AI training is not a one-and-done purchase, for one structural reason: the underlying models keep improving. Frontier labs ship major model updates multiple times a year, and each release moves the line of what's automatable — tasks that needed heavy human review last year run clean today; capabilities that didn't exist at your training date are table stakes now. A team trained once and never refreshed is executing on expired assumptions.
A workable cadence: a quarterly capability review (what changed, what's newly automatable, what should be rebuilt simpler) plus a working session after any major model release that touches your stack. Note this is refresh, not re-training — a team with shared architecture and a build cadence absorbs model improvements in days. That standing cadence is the "after" structure described in how to run an AI training day that sticks.
What does failure look like on the scorecard?
Be willing to read it. If day 90 shows two builders instead of ten, systems abandoned at week three, and cycle times unmoved, the training didn't work — usually because it hit one of the classic structural failures: no real processes, no cadence, no owners. Diagnose against the seven AI rollout mistakes, fix the structure, and re-run. A scorecard you're only willing to read when it flatters you isn't measurement; it's marketing to yourself.
FAQ
What's the single best metric for AI training success?
Systems in production that the team built itself, still running 90 days after training ended. It's hard to fake, easy to count, and captures the real objective — a team that converts its own processes into running automations, not a team that attended something.
When should we measure — right after training or later?

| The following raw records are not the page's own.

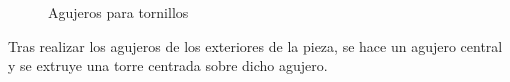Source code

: \begin{figure}[H]
\centering
{}
\caption{Agujeros para tornillos }
\label{fig:agujeros_tornillos_tapa_superior}
\end{figure}

Tras realizar los agujeros de los exteriores de la pieza, se hace un agujero central y se extruye una torre centrada sobre dicho agujero.

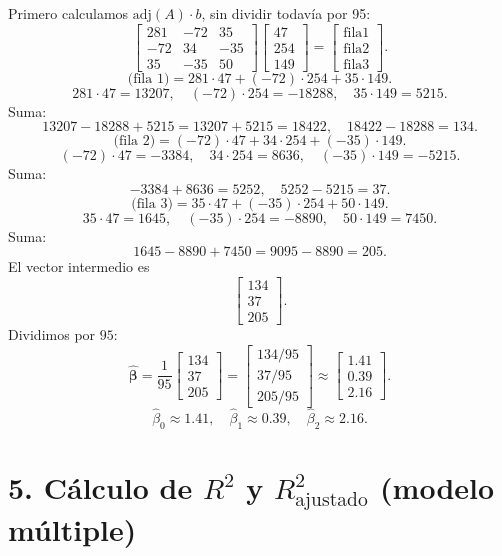 \documentclass[10pt,a4paper]{article}
\begin{document}
Primero calculamos 
\(\mathrm{adj}(A)\cdot b\),
sin dividir todavía por 95:
\[
\begin{bmatrix}
281 & -72 & 35\\
-72 & 34 & -35\\
35 & -35 & 50
\end{bmatrix}
\begin{bmatrix}
47\\
254\\
149
\end{bmatrix}
=
\begin{bmatrix}
\text{fila1}\\
\text{fila2}\\
\text{fila3}
\end{bmatrix}.
\]
\[
\text{(fila 1)} 
= 281\cdot47 + (-72)\cdot254 + 35\cdot149.
\]
\[
281\cdot47=13207,\quad
(-72)\cdot254=-18288,\quad
35\cdot149=5215.
\]
Suma:
\[
13207 -18288 +5215= 13207 +5215=18422,\quad 18422-18288=134.
\]
\[
\text{(fila 2)}
= (-72)\cdot47 +34\cdot254 +(-35)\cdot149.
\]
\[
(-72)\cdot47=-3384,\quad
34\cdot254=8636,\quad
(-35)\cdot149=-5215.
\]
Suma:
\[
-3384+8636=5252,\quad 5252-5215=37.
\]
\[
\text{(fila 3)}
= 35\cdot47 +(-35)\cdot254 +50\cdot149.
\]
\[
35\cdot47=1645,\quad
(-35)\cdot254=-8890,\quad
50\cdot149=7450.
\]
Suma:
\[
1645-8890 +7450=9095-8890=205.
\]
El vector intermedio es
\[
\begin{bmatrix}
134\\
37\\
205
\end{bmatrix}.
\]
Dividimos por $95$:
\[
\hat{\boldsymbol{\beta}}
=
\frac{1}{95}
\begin{bmatrix}
134\\
37\\
205
\end{bmatrix}
=
\begin{bmatrix}
134/95\\
37/95\\
205/95
\end{bmatrix}
\approx
\begin{bmatrix}
1.41\\
0.39\\
2.16
\end{bmatrix}.
\]
\[
\boxed{
\hat{\beta}_0 \approx 1.41,
\quad
\hat{\beta}_1 \approx 0.39,
\quad
\hat{\beta}_2 \approx 2.16.
}
\]


\section*{5. Cálculo de $R^2$ y $R_{\text{ajustado}}^2$ (modelo múltiple)}
\end{document}

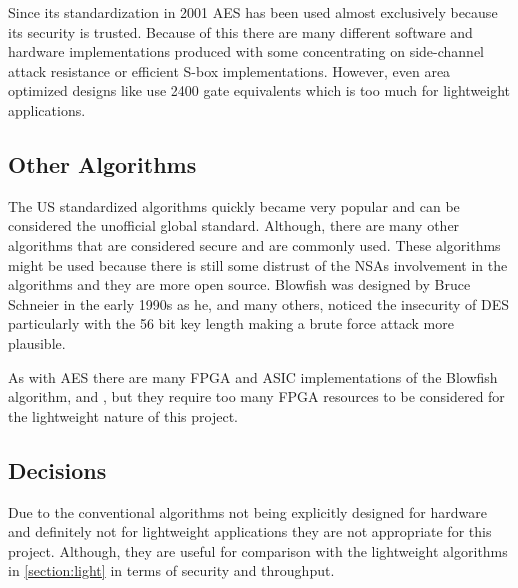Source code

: \documentclass[12pt,twoside,a4paper]{report}
\begin{document}
    
    Since its standardization in 2001 AES has been used almost exclusively because its security is trusted. Because of this there are many different software and hardware implementations produced with some concentrating on side-channel attack resistance\cite{Strachacki2008} or efficient S-box implementations\cite{Gomes2016}. However, even area optimized designs like \cite{Moradi2011} use 2400 gate equivalents which is too much for lightweight applications.
        
    \subsection{Other Algorithms}
    The US standardized algorithms quickly became very popular and can be considered the unofficial global standard.
    Although, there are many other algorithms that are considered secure and are commonly used.
    These algorithms might be used because there is still some distrust of the NSAs involvement in the algorithms and they are more open source.
    Blowfish was designed by Bruce Schneier in the early 1990s as he, and many others, noticed the insecurity of DES particularly with the 56 bit key length making a brute force attack more plausible\cite{BruceSchneier1994}.
    
    As with AES there are many FPGA and ASIC implementations of the Blowfish algorithm, \cite{Chatterjee2014} and \cite{Prasetyo2014}, but they require too many FPGA resources to be considered for the lightweight nature of this project.
    
    \subsection{Decisions}
    Due to the conventional algorithms not being explicitly designed for hardware and definitely not for lightweight applications they are not appropriate for this project. Although, they are useful for comparison with the lightweight algorithms in \autoref{section:light} in terms of security and throughput.
    
\end{document}
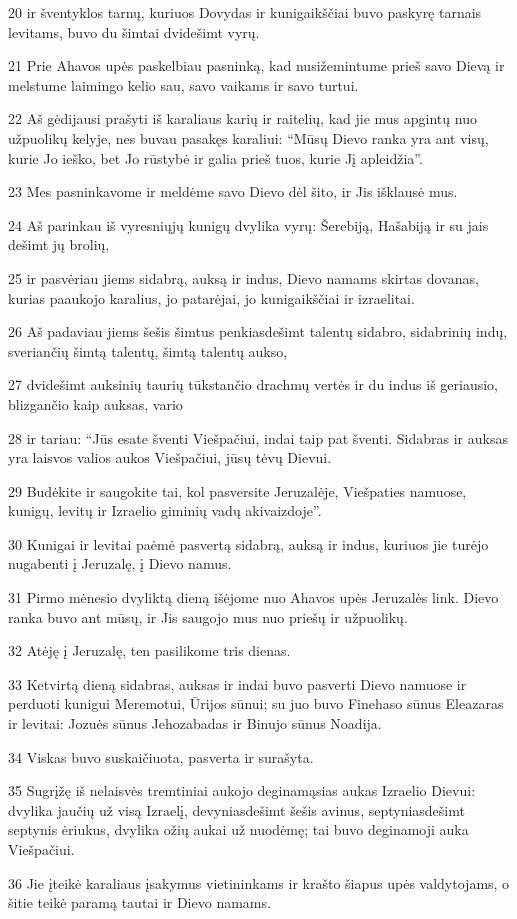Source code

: \par 20 ir šventyklos tarnų, kuriuos Dovydas ir kunigaikščiai buvo paskyrę tarnais levitams, buvo du šimtai dvidešimt vyrų. 
\par 21 Prie Ahavos upės paskelbiau pasninką, kad nusižemintume prieš savo Dievą ir melstume laimingo kelio sau, savo vaikams ir savo turtui. 
\par 22 Aš gėdijausi prašyti iš karaliaus karių ir raitelių, kad jie mus apgintų nuo užpuolikų kelyje, nes buvau pasakęs karaliui: “Mūsų Dievo ranka yra ant visų, kurie Jo ieško, bet Jo rūstybė ir galia prieš tuos, kurie Jį apleidžia”. 
\par 23 Mes pasninkavome ir meldėme savo Dievo dėl šito, ir Jis išklausė mus. 
\par 24 Aš parinkau iš vyresniųjų kunigų dvylika vyrų: Šerebiją, Hašabiją ir su jais dešimt jų brolių, 
\par 25 ir pasvėriau jiems sidabrą, auksą ir indus, Dievo namams skirtas dovanas, kurias paaukojo karalius, jo patarėjai, jo kunigaikščiai ir izraelitai. 
\par 26 Aš padaviau jiems šešis šimtus penkiasdešimt talentų sidabro, sidabrinių indų, sveriančių šimtą talentų, šimtą talentų aukso, 
\par 27 dvidešimt auksinių taurių tūkstančio drachmų vertės ir du indus iš geriausio, blizgančio kaip auksas, vario 
\par 28 ir tariau: “Jūs esate šventi Viešpačiui, indai taip pat šventi. Sidabras ir auksas yra laisvos valios aukos Viešpačiui, jūsų tėvų Dievui. 
\par 29 Budėkite ir saugokite tai, kol pasversite Jeruzalėje, Viešpaties namuose, kunigų, levitų ir Izraelio giminių vadų akivaizdoje”. 
\par 30 Kunigai ir levitai paėmė pasvertą sidabrą, auksą ir indus, kuriuos jie turėjo nugabenti į Jeruzalę, į Dievo namus. 
\par 31 Pirmo mėnesio dvyliktą dieną išėjome nuo Ahavos upės Jeruzalės link. Dievo ranka buvo ant mūsų, ir Jis saugojo mus nuo priešų ir užpuolikų. 
\par 32 Atėję į Jeruzalę, ten pasilikome tris dienas. 
\par 33 Ketvirtą dieną sidabras, auksas ir indai buvo pasverti Dievo namuose ir perduoti kunigui Meremotui, Ūrijos sūnui; su juo buvo Finehaso sūnus Eleazaras ir levitai: Jozuės sūnus Jehozabadas ir Binujo sūnus Noadija. 
\par 34 Viskas buvo suskaičiuota, pasverta ir surašyta. 
\par 35 Sugrįžę iš nelaisvės tremtiniai aukojo deginamąsias aukas Izraelio Dievui: dvylika jaučių už visą Izraelį, devyniasdešimt šešis avinus, septyniasdešimt septynis ėriukus, dvylika ožių aukai už nuodėmę; tai buvo deginamoji auka Viešpačiui. 
\par 36 Jie įteikė karaliaus įsakymus vietininkams ir krašto šiapus upės valdytojams, o šitie teikė paramą tautai ir Dievo namams.



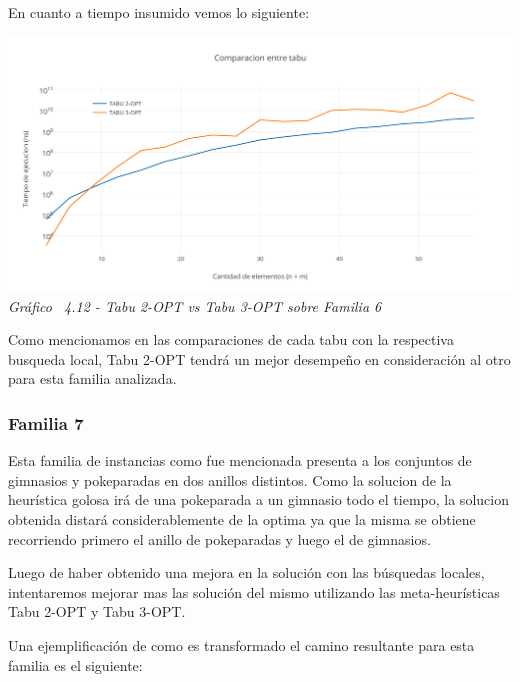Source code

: En cuanto a tiempo insumido vemos lo siguiente:

\vspace*{0.3cm} \vspace*{0.3cm}
  \begin{center}
 \includegraphics[scale=0.5]{./EJ4/comparacionsinorden1.png}\\
 {            \textit{Gráfico \ 4.12 - Tabu 2-OPT vs Tabu 3-OPT sobre Familia 6}}
  \end{center}
  \vspace*{0.3cm}
  
Como mencionamos en las comparaciones de cada tabu con la respectiva busqueda local, Tabu 2-OPT tendr\'a un mejor desempeño en consideraci\'on al otro para esta familia analizada.

\subsubsection*{Familia 7}

Esta familia de instancias como fue mencionada presenta a los conjuntos de gimnasios y pokeparadas en dos anillos distintos.
Como la solucion de la heur\'istica golosa ir\'a  de una pokeparada a un gimnasio todo el tiempo, la solucion obtenida distar\'a considerablemente de la optima ya que la misma se obtiene recorriendo primero el anillo de pokeparadas y luego el de gimnasios.

Luego de haber obtenido una mejora en la soluci\'on con las b\'usquedas locales, intentaremos mejorar mas las soluci\'on del mismo utilizando las meta-heur\'isticas Tabu 2-OPT y Tabu 3-OPT.

Una ejemplificaci\'on de como es transformado el camino resultante para esta familia es el siguiente:\\

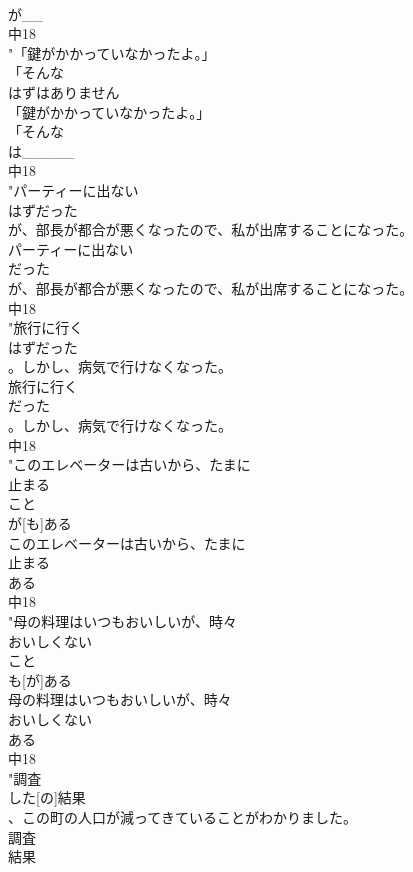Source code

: \documentclass[8pt]{extreport}
\begin{document}
\begin{CJK}{UTF8}{min}
\\	が__
\\	中18
\\	"「鍵がかかっていなかったよ。」
\\	「そんな
\\	はずはありません
\\	「鍵がかかっていなかったよ。」
\\	「そんな
\\	は_____
\\	中18
\\	"パーティーに出ない
\\	はずだった
\\	が、部長が都合が悪くなったので、私が出席することになった。
\\	パーティーに出ない
\\	だった
\\	が、部長が都合が悪くなったので、私が出席することになった。
\\	中18
\\	"旅行に行く
\\	はずだった
\\	。しかし、病気で行けなくなった。
\\	旅行に行く
\\	だった
\\	。しかし、病気で行けなくなった。
\\	中18
\\	"このエレベーターは古いから、たまに
\\	止まる
\\	こと
\\	が[も]ある
\\	このエレベーターは古いから、たまに
\\	止まる
\\	ある
\\	中18
\\	"母の料理はいつもおいしいが、時々
\\	おいしくない
\\	こと
\\	も[が]ある
\\	母の料理はいつもおいしいが、時々
\\	おいしくない
\\	ある
\\	中18
\\	"調査
\\	した[の]結果
\\	、この町の人口が減ってきていることがわかりました。
\\	調査
\\	結果

\end{CJK}
\end{document}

Baseline before training, checkpoints at two weeks and at 90 days, then quarterly. The two-week check catches abandonment early, the 90-day check tells you whether capability formed, and the quarterly counts tell you whether the team is still compounding or coasting.
How often should AI training be refreshed?
Run a working session whenever a major model release changes what's automatable, and hold a quarterly capability review regardless. Frontier labs ship major updates multiple times a year, and each one moves the frontier of what your systems can do. A team trained once in 2024 and never refreshed is running on expired assumptions.
Are satisfaction surveys useless for measuring AI training?
Not useless — miserable scores predict abandonment. But satisfaction is a floor check, not a success metric. People enjoy inspiring days that change nothing. Weight your scorecard toward counted outcomes: systems, cycle times, builder coverage, redundancy.